A's win Game Three, 2-0
This will be short because I'm a bit frazzled from a combination of real work, writing a Game Four preview for Baseball Prospectus (head over there to check it out — no link to the actual story yet because I'm writing this literally five minutes after I submitted it for editing, but it'll be up at some point), doing the Effectively Wild podcast on which I took significant heat from Sam Miller for my views on the home-field advantage (and if you've ever taken heat from Sam, you know how I feel right now — it's like Ron Swanson being upset with you), and, oh yeah, sitting nervously on the edge of the for three hours hoping against hope that the A's would not blow Game Three the way they did Game Two.
Fortunately, one of these three things worked out. (Well, I don't want to diss my Game Four preview too hard, but you can judge that for yourself.) Brett Anderson was largely brilliant, albeit a bit wilder than you'd like to see, and survived a few hard hit balls mainly by keeping them on the ground. A smash toward third resulted in a 5-4-3 inning-ending double play. A smash toward short became a one-hop groundout converted by Stephen Drew. Even had those balls gotten through, they weren't going to be homers or even doubles.

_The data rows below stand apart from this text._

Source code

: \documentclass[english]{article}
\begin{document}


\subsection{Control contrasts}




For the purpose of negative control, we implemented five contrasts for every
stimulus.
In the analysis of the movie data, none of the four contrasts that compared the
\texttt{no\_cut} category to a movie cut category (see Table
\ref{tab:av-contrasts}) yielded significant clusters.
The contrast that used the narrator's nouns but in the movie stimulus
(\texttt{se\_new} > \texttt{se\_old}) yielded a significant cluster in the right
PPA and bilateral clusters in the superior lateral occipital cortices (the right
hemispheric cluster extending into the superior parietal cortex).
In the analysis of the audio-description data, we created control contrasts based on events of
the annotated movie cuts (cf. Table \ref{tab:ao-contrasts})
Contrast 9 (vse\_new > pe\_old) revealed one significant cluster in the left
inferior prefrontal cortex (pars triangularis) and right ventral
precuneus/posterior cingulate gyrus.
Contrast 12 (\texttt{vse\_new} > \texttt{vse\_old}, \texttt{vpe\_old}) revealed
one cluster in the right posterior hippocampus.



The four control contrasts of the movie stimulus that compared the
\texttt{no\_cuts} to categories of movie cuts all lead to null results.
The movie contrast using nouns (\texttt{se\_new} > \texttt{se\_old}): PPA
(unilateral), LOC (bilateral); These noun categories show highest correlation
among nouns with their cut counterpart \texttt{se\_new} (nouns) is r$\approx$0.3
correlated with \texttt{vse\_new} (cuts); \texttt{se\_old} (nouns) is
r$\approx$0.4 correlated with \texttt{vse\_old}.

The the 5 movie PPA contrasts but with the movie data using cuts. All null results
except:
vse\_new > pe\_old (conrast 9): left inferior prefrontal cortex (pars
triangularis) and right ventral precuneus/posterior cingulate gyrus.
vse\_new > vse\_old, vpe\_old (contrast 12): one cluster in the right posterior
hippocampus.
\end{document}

What was going to be a homer was Prince Fielder's deep drive in his first trip to the plate. Coco Crisp had other ideas, though, timing his run and his jump perfectly to take away a homer that would have tied the game at one and possibly changed the course of the whole contest. (Butterfly effect, donchaknow.)
In sharp contrast to Game Two, the bullpen was very good. Ryan Cook was as wild as always (eight strikes, six balls) and gave up a single to Jhonny Peralta on a hard grounder up the middle, but that was a two-out hit and there was no real danger. Sean Doolittle struck out the side and came roaring off the mound like no first baseman could ever do. And Grant Balfour gave up a line drive single to Miguel Cabrera on what looked to me like a not-terrible fastball before inducing a 6-3 groundball double play from Prince Fielder. The inning may have felt eventful, but that's really only because the season was on the line. The game was, to a rational mind, not seriously in doubt.
Of course, rational minds have no place in the playoffs, and they have no place in elimination games in particular. (Thus my stubborn belief that home-field advantage is completely screwed up this year despite all evidence to the contrary.) The A's are alive for one more day. Rational or irrational, that's the truth.